What is a Machine Learning Engineer at Samsung Semiconductor?
At Samsung Semiconductor, a Machine Learning Engineer sits at the critical intersection of cutting-edge silicon hardware and advanced artificial intelligence. This role is not merely about training high-level models in a vacuum; it is about bridging the gap between mathematical algorithms and physical silicon. You will design, optimize, and deploy machine learning and deep learning models that run efficiently on next-generation hardware, including neural processing units (NPUs), mobile processors, and memory-centric computing architectures.
The impact of your work in this position is massive.

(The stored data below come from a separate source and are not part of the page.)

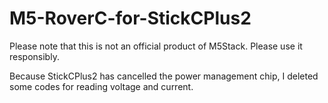 # M5-RoverC-for-StickCPlus2
Please note that this is not an official product of M5Stack. Please use it responsibly.

Because StickCPlus2 has cancelled the power management chip, I deleted some codes for reading voltage and current.
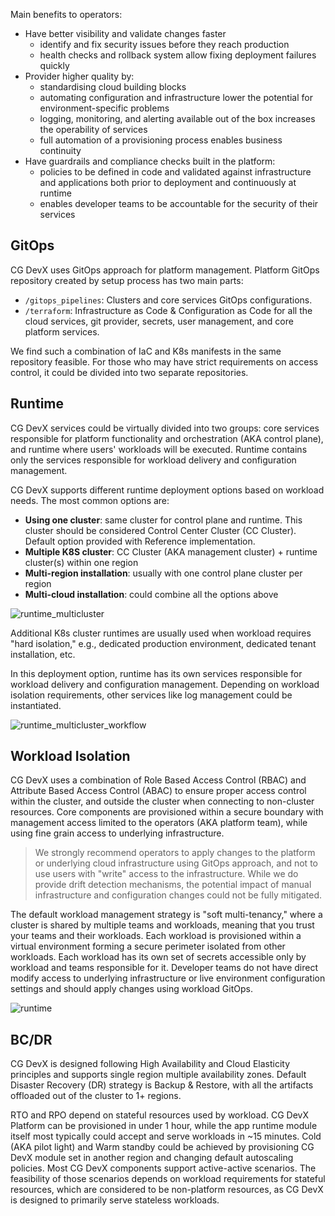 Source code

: Main benefits to operators:

- Have better visibility and validate changes faster
  - identify and fix security issues before they reach production
  - health checks and rollback system allow fixing deployment failures quickly
- Provider higher quality by:
  - standardising cloud building blocks
  - automating configuration and infrastructure lower the potential for environment-specific problems
  - logging, monitoring, and alerting available out of the box increases the operability of services
  - full automation of a provisioning process enables business continuity
- Have guardrails and compliance checks built in the platform:
  - policies to be defined in code and validated against infrastructure and applications both prior to deployment and
    continuously at runtime
  - enables developer teams to be accountable for the security of their services

## GitOps

CG DevX uses GitOps approach for platform management.
Platform GitOps repository created by setup process has two main parts:

- `/gitops_pipelines`: Clusters and core services GitOps configurations.
- `/terraform`: Infrastructure as Code & Configuration as Code for all the cloud services, git provider, secrets,
  user management, and core platform services.

We find such a combination of IaC and K8s manifests in the same repository feasible.
For those who may have strict requirements on access control, it could be divided into two separate repositories.

## Runtime

CG DevX services could be virtually divided into two groups: core services responsible for platform functionality and
orchestration (AKA control plane), and runtime where users' workloads will be executed. Runtime contains only the
services responsible for workload delivery and configuration management.

CG DevX supports different runtime deployment options based on workload needs. The most common options are:

- **Using one cluster**: same cluster for control plane and runtime. This cluster should be considered Control Center
  Cluster (CC Cluster). Default option provided with Reference implementation.
- **Multiple K8S cluster**: CC Cluster (AKA management cluster) + runtime cluster(s) within one region
- **Multi-region installation**: usually with one control plane cluster per region
- **Multi-cloud installation**: could combine all the options above

![runtime_multicluster](../assets/diagrams.drawio)

Additional K8s cluster runtimes are usually used when workload requires "hard isolation," e.g., dedicated production
environment, dedicated tenant installation, etc.

In this deployment option, runtime has its own services responsible for workload delivery and configuration management.
Depending on workload isolation requirements, other services like log management could be instantiated.

![runtime_multicluster_workflow](../assets/diagrams.drawio)

## Workload Isolation

CG DevX uses a combination of Role Based Access Control (RBAC) and Attribute Based Access Control (ABAC) to ensure
proper access control within the cluster, and outside the cluster when connecting to non-cluster resources.
Core components are provisioned within a secure boundary with management access limited to the operators (AKA platform
team), while using fine grain access to underlying infrastructure.

> We strongly recommend operators to apply changes to the platform or underlying cloud infrastructure using GitOps
> approach, and not to use users with "write" access to the infrastructure.
> While we do provide drift detection mechanisms, the potential impact of manual infrastructure and configuration
> changes
> could not be fully mitigated.

The default workload management strategy is "soft multi-tenancy," where a cluster is shared by multiple teams
and workloads, meaning that you trust your teams and their workloads.
Each workload is provisioned within a virtual environment forming a secure perimeter isolated from other workloads.
Each workload has its own set of secrets accessible only by workload and teams responsible for it.
Developer teams do not have direct modify access to underlying infrastructure or live environment configuration settings
and should apply changes using workload GitOps.

![runtime](../assets/diagrams.drawio)

## BC/DR

CG DevX is designed following High Availability and Cloud Elasticity principles and supports single region multiple
availability zones. Default Disaster Recovery (DR) strategy is Backup & Restore, with all the artifacts offloaded out of
the cluster to 1+ regions.

RTO and RPO depend on stateful resources used by workload. CG DevX Platform can be provisioned in under 1 hour, while
the app runtime module itself most typically could accept and serve workloads in ~15 minutes.
Cold (AKA pilot light) and Warm standby could be achieved by provisioning CG DevX module set in another region and
changing default autoscaling policies.
Most CG DevX components support active-active scenarios.
The feasibility of those scenarios depends on workload requirements
for stateful resources, which are considered to be non-platform resources, as CG DevX is designed to primarily serve
stateless workloads.
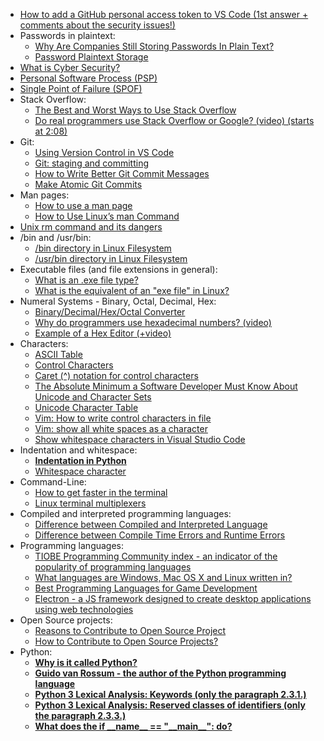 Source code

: * [How to add a GitHub personal access token to VS Code (1st answer + comments about the security issues!)](https://stackoverflow.com/questions/66231282/how-to-add-a-github-personal-access-token-to-visual-studio-code)
* Passwords in plaintext: 
  * [Why Are Companies Still Storing Passwords In Plain Text?](https://www.howtogeek.com/434930/why-are-companies-still-storing-passwords-in-plain-text/)
  * [Password Plaintext Storage](https://owasp.org/www-community/vulnerabilities/Password_Plaintext_Storage)
* [What is Cyber Security?](https://www.itgovernance.co.uk/what-is-cybersecurity#:~:text=Cyber%20security%20is%20the%20application,systems%2C%20networks%2C%20and%20technologies)
* [Personal Software Process (PSP)](https://www.geeksforgeeks.org/personal-software-process-psp/)
* [Single Point of Failure (SPOF)](https://www.techtarget.com/searchdatacenter/definition/Single-point-of-failure-SPOF)
* Stack Overflow: 
  * [The Best and Worst Ways to Use Stack Overflow](https://medium.com/swlh/the-best-and-worst-ways-to-use-stack-overflow-711a077f2892)
  * [Do real programmers use Stack Overflow or Google? (video) (starts at 2:08)](https://youtu.be/ceakpNctcZs?t=128)
* Git: 
  * [Using Version Control in VS Code](https://code.visualstudio.com/docs/editor/versioncontrol)
  * [Git: staging and committing](https://githowto.com/staging_and_committing#:~:text=A%20staging%20step%20in%20git,record%20changes%20in%20small%20commits)
  * [How to Write Better Git Commit Messages](https://www.freecodecamp.org/news/how-to-write-better-git-commit-messages/)
  * [Make Atomic Git Commits](https://www.aleksandrhovhannisyan.com/blog/atomic-git-commits/#:~:text=Atomic%20commits%20make%20it%20easier%20to%20track%20down%20regressions&text=If%20you%20make%20atomic%20commits,other%20areas%20of%20the%20code)
* Man pages: 
  * [How to use a man page](https://opensource.com/article/17/7/using-man-pages)
  * [How to Use Linux’s man Command](https://www.howtogeek.com/663440/how-to-use-linuxs-man-command-hidden-secrets-and-basics/)
* [Unix rm command and its dangers](https://docstore.mik.ua/orelly/unix3/upt/ch14_03.htm)
* /bin and /usr/bin: 
  * [/bin directory in Linux Filesystem](https://tldp.org/LDP/Linux-Filesystem-Hierarchy/html/bin.html)
  * [/usr/bin directory in Linux Filesystem](http://www.linfo.org/usr_bin.html#:~:text=The%20%2Fusr%2Fbin%20Directory,starting\)%20or%20repairing%20the%20system)
* Executable files (and file extensions in general): 
  * [What is an .exe file type?](https://www.webroot.com/za/en/resources/glossary/what-is-an-exe)
  * [What is the equivalent of an "exe file" in Linux?](https://askubuntu.com/questions/156392/what-is-the-equivalent-of-an-exe-file#:~:text=Linux%20does%20not%20use%20the,type%20of%20executable%20it%20is)
* Numeral Systems - Binary, Octal, Decimal, Hex:  
  * [Binary/Decimal/Hex/Octal Converter](https://www.rapidtables.com/convert/number/hex-dec-bin-converter.html)
  * [Why do programmers use hexadecimal numbers? (video)](https://www.youtube.com/watch?v=dPxCGlW9lfM)
  * [Example of a Hex Editor (+video)](https://www.ultraedit.com/language/hex-editor.html)
* Characters: 
  * [ASCII Table](https://www.rapidtables.com/code/text/ascii-table.html)
  * [Control Characters](https://www.geeksforgeeks.org/control-characters/)
  * [Caret (^) notation for control characters](https://en.wikipedia.org/wiki/Caret_notation)
  * [The Absolute Minimum a Software Developer Must Know About Unicode and Character Sets](https://www.joelonsoftware.com/2003/10/08/the-absolute-minimum-every-software-developer-absolutely-positively-must-know-about-unicode-and-character-sets-no-excuses/)
  * [Unicode Character Table](https://unicode-table.com/en/)
  * [Vim: How to write control characters in file](https://vi.stackexchange.com/questions/24474/vim-how-to-write-control-characters-in-file)
  * [Vim: show all white spaces as a character](https://stackoverflow.com/questions/1675688/make-vim-show-all-white-spaces-as-a-character)
  * [Show whitespace characters in Visual Studio Code](https://stackoverflow.com/questions/30140595/show-whitespace-characters-in-visual-studio-code)
* Indentation and whitespace: 
  * [**Indentation in Python**](https://www.askpython.com/python/python-indentation)
  * [Whitespace character](https://en.wikipedia.org/wiki/Whitespace_character#:~:text=In%20computer%20programming%2C%20whitespace%20is,an%20area%20on%20a%20page)
* Command-Line:
  * [How to get faster in the terminal](https://levelup.gitconnected.com/all-the-shortcuts-you-need-to-get-faster-in-the-terminal-ce91b91ecf91)
  * [Linux terminal multiplexers](https://opensource.com/article/21/5/linux-terminal-multiplexer)
* Compiled and interpreted programming languages:  
  * [Difference between Compiled and Interpreted Language](https://www.geeksforgeeks.org/difference-between-compiled-and-interpreted-language/#:~:text=A%20compiled%20language%20is%20a%20programming%20language%20whose%20implementations%20are,program%20into%20machine%2Dlanguage%20instructions)
  * [Difference between Compile Time Errors and Runtime Errors](https://www.geeksforgeeks.org/difference-between-compile-time-errors-and-runtime-errors/)
* Programming languages:  
  * [TIOBE Programming Community index - an indicator of the popularity of programming languages](https://www.tiobe.com/tiobe-index/)
  * [What languages are Windows, Mac OS X and Linux written in?](https://stackoverflow.com/questions/580292/what-languages-are-windows-mac-os-x-and-linux-written-in)
  * [Best Programming Languages for Game Development](https://www.mooc.org/blog/best-programming-languages-for-game-development#:~:text=C%2B%2B%20is%20the%20most%20popular,of%20AI%2Dpowered%20game%20bots)
  * [Electron - a JS framework designed to create desktop applications using web technologies](https://www.electronjs.org/)
* Open Source projects:  
  * [Reasons to Contribute to Open Source Project](https://www.geeksforgeeks.org/top-5-reasons-to-contribute-to-open-source-project/)
  * [How to Contribute to Open Source Projects?](https://www.geeksforgeeks.org/how-to-contribute-to-open-source-projects-on-github/)
* Python:  
  * [**Why is it called Python?**](https://docs.python.org/3/faq/general.html#why-is-it-called-python)
  * [**Guido van Rossum - the author of the Python programming language**](https://gvanrossum.github.io/)
  * [**Python 3 Lexical Analysis: Keywords (only the paragraph 2.3.1.)**](https://docs.python.org/3/reference/lexical_analysis.html?highlight=reserved%20keywords#keywords)
  * [**Python 3 Lexical Analysis: Reserved classes of identifiers (only the paragraph 2.3.3.)**](https://docs.python.org/3/reference/lexical_analysis.html?highlight=reserved%20keywords#reserved-classes-of-identifiers)
  * [**What does the if \_\_name\_\_ == "\_\_main\_\_": do?**](https://www.geeksforgeeks.org/what-does-the-if-__name__-__main__-do/#:~:text=Python%20files%20can%20act%20as,run%20directly%2C%20and%20not%20imported)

The models and optimization pipelines you build directly influence millions of consumer devices, high-performance computing systems, and automotive platforms worldwide. You will work on real-world challenges such as on-device intelligence (Edge AI), neural network quantization, tensor compilers, and hardware-aware neural architecture search (NAS). Your contributions will enable faster execution, lower power consumption, and smaller memory footprints for complex AI workloads.

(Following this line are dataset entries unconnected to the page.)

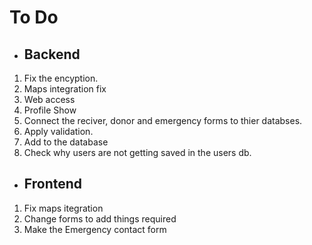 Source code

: # To Do
* ## Backend
1. Fix the encyption.
2. Maps integration fix
3. Web access
4. Profile Show
5. Connect the reciver, donor and emergency forms to thier databses.
6. Apply validation.
7. Add to the database 
8. Check why users are not getting saved in the users db.
* ## Frontend
1. Fix maps itegration
2. Change forms to add things required
3. Make the Emergency contact form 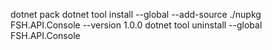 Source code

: dotnet pack
dotnet tool install --global --add-source ./nupkg FSH.API.Console --version 1.0.0
dotnet tool uninstall --global FSH.API.Console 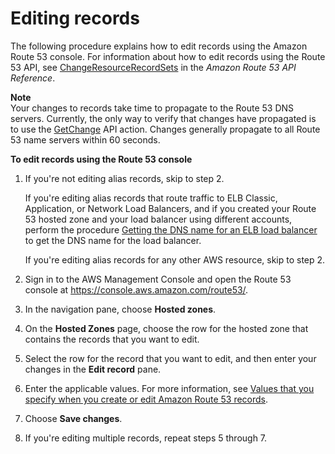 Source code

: # Editing records<a name="resource-record-sets-editing"></a>

The following procedure explains how to edit records using the Amazon Route 53 console\. For information about how to edit records using the Route 53 API, see [ChangeResourceRecordSets](https://docs.aws.amazon.com/Route53/latest/APIReference/API_ChangeResourceRecordSets.html) in the *Amazon Route 53 API Reference*\.

**Note**  
Your changes to records take time to propagate to the Route 53 DNS servers\. Currently, the only way to verify that changes have propagated is to use the [GetChange](https://docs.aws.amazon.com/Route53/latest/APIReference/API_GetChange.html) API action\. Changes generally propagate to all Route 53 name servers within 60 seconds\.<a name="resource-record-sets-editing-procedure"></a>

**To edit records using the Route 53 console**

1. If you're not editing alias records, skip to step 2\. 

   If you're editing alias records that route traffic to ELB Classic, Application, or Network Load Balancers, and if you created your Route 53 hosted zone and your load balancer using different accounts, perform the procedure [Getting the DNS name for an ELB load balancer](resource-record-sets-creating.md#resource-record-sets-elb-dns-name-procedure) to get the DNS name for the load balancer\. 

   If you're editing alias records for any other AWS resource, skip to step 2\.

1. Sign in to the AWS Management Console and open the Route 53 console at [https://console\.aws\.amazon\.com/route53/](https://console.aws.amazon.com/route53/)\.

1. In the navigation pane, choose **Hosted zones**\.

1. On the **Hosted Zones** page, choose the row for the hosted zone that contains the records that you want to edit\.

1. Select the row for the record that you want to edit, and then enter your changes in the **Edit record** pane\.

1. Enter the applicable values\. For more information, see [Values that you specify when you create or edit Amazon Route 53 records](resource-record-sets-values.md)\. 

1. Choose **Save changes**\.

1. If you're editing multiple records, repeat steps 5 through 7\. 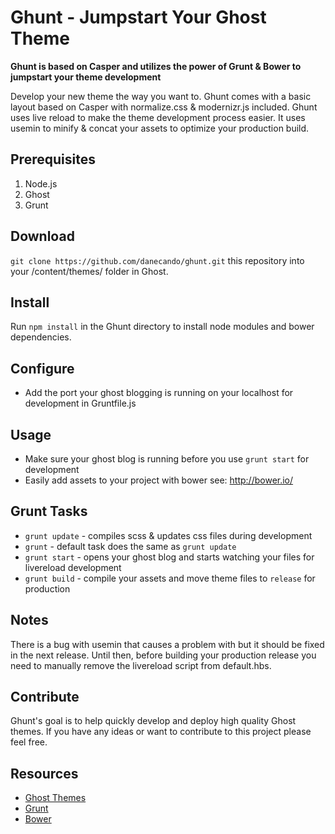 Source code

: # Ghunt - Jumpstart Your Ghost Theme

**Ghunt is based on Casper and utilizes the power of Grunt & Bower to jumpstart your theme development**

Develop your new theme the way you want to. Ghunt comes with a basic layout based on Casper with normalize.css
& modernizr.js included. Ghunt uses live reload to make the theme development process easier. It uses usemin to
minify & concat your assets to optimize your production build.

## Prerequisites
1. Node.js
2. Ghost
3. Grunt

## Download
`git clone https://github.com/danecando/ghunt.git` this repository into your /content/themes/ folder in Ghost.

## Install
Run `npm install` in the Ghunt directory to install node modules and bower dependencies.

## Configure
* Add the port your ghost blogging is running on your localhost for development in Gruntfile.js

## Usage
* Make sure your ghost blog is running before you use `grunt start` for development
* Easily add assets to your project with bower see: http://bower.io/

## Grunt Tasks
* `grunt update` - compiles scss & updates css files during development
* `grunt` - default task does the same as `grunt update`
* `grunt start` - opens your ghost blog and starts watching your files for livereload development
* `grunt build` - compile your assets and move theme files to `release` for production

## Notes
There is a bug with usemin that causes a problem with <!-- build:remove --> but it should be fixed in the next release.
Until then, before building your production release you need to manually remove the livereload script from default.hbs.

## Contribute
Ghunt's goal is to help quickly develop and deploy high quality Ghost themes. If you have any ideas or want
to contribute to this project please feel free.

## Resources
* [Ghost Themes](http://docs.ghost.org/themes/)
* [Grunt](http://gruntjs.com/)
* [Bower](http://bower.io/)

This role requires a unique blend of software engineering rigor, deep mathematical intuition, and an understanding of hardware constraints. Samsung Semiconductor looks for engineers who can think systematically about performance bottlenecks, analyze complex systems, and write highly optimized code. It is an intellectually demanding but immensely rewarding environment where your software directly shapes the capabilities of future hardware.